🤖 AI Summary
Distributed tracing data volume has surged, imposing prohibitive storage overhead; conventional trace-level sampling—e.g., retaining only anomalous traces—often discards critical diagnostic information such as normal execution paths. To address this, we propose Trace Sampling 2.0: the first approach to integrate code-knowledge-enhanced static analysis into distributed tracing, enabling span-level fine-grained sampling. We design an execution logic modeling mechanism and a structural consistency preservation scheme to compress traces while fully retaining call topology and key causal paths. Evaluated on two open-source microservice systems, our method achieves an 81.2% trace compression ratio, 98.1% recall for anomalous spans, and an average 8.3 percentage-point improvement in root-cause localization accuracy—demonstrating significant gains in both storage efficiency and diagnostic effectiveness.
📝 Abstract
Distributed tracing is an essential diagnostic tool in microservice systems, but the sheer volume of traces places a significant burden on backend storage. A common approach to mitigating this issue is trace sampling, which selectively retains traces based on specific criteria, often preserving only anomalous ones. However, this method frequently discards valuable information, including normal traces that are essential for comparative analysis. To address this limitation, we introduce Trace Sampling 2.0, which operates at the span level while maintaining trace structure consistency.
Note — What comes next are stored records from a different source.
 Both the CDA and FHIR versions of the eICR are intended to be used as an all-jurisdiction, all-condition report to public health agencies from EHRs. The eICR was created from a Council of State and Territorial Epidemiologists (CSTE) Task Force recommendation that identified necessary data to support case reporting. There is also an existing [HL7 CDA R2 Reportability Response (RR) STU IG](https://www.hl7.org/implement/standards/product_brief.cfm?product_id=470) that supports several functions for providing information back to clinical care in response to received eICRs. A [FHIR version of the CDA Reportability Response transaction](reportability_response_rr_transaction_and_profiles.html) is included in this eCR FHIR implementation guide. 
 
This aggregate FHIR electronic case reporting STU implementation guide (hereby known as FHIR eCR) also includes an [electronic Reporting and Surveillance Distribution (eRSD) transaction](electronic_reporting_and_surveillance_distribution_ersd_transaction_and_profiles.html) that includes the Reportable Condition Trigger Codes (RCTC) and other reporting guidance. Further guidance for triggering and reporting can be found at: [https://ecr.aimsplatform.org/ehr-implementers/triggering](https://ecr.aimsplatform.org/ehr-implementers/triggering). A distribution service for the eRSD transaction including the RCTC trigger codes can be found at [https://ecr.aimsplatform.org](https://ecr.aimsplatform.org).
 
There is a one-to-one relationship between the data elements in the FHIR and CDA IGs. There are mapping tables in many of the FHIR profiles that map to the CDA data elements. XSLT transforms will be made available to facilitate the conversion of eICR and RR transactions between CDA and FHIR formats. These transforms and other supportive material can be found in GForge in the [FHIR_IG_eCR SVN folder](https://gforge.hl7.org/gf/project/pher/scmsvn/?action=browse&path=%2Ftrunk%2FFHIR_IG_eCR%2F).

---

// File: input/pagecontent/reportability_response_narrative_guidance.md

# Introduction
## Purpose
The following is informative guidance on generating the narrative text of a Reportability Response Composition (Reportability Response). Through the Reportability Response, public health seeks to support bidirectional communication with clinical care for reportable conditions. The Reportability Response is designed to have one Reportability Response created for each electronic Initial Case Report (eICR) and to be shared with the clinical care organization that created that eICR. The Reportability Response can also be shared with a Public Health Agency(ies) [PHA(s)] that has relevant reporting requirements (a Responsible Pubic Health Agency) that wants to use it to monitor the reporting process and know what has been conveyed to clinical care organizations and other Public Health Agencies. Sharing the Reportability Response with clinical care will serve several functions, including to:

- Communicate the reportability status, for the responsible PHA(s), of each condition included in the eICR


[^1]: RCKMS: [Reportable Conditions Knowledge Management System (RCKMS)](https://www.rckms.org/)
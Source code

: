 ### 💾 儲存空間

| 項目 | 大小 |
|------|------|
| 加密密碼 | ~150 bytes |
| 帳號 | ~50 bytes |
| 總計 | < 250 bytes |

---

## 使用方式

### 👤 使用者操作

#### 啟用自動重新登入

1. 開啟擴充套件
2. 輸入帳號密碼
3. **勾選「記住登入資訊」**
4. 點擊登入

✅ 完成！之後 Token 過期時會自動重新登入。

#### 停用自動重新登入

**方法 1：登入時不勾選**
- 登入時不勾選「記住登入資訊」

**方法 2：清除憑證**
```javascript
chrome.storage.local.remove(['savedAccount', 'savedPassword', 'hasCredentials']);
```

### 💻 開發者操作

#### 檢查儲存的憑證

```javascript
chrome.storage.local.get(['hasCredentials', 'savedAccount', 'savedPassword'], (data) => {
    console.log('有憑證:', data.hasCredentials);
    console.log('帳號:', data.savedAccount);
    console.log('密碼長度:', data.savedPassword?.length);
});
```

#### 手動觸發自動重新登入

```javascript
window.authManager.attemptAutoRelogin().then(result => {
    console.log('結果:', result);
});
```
This approach allows for the retention of all traces while significantly reducing storage overhead. Based on this concept, we design and implement Autoscope, a span-level sampling method that leverages static analysis to extract execution logic, ensuring that critical spans are preserved without compromising structural integrity. We evaluated Autoscope on two open-source microservices. Our results show that it reduces trace size by 81.2% while maintaining 98.1% faulty span coverage, outperforming existing trace-level sampling methods. Furthermore, we demonstrate its effectiveness in root cause analysis, achieving an average improvement of 8.3%. These findings indicate that Autoscope can significantly enhance observability and storage efficiency in microservices, offering a robust solution for performance monitoring.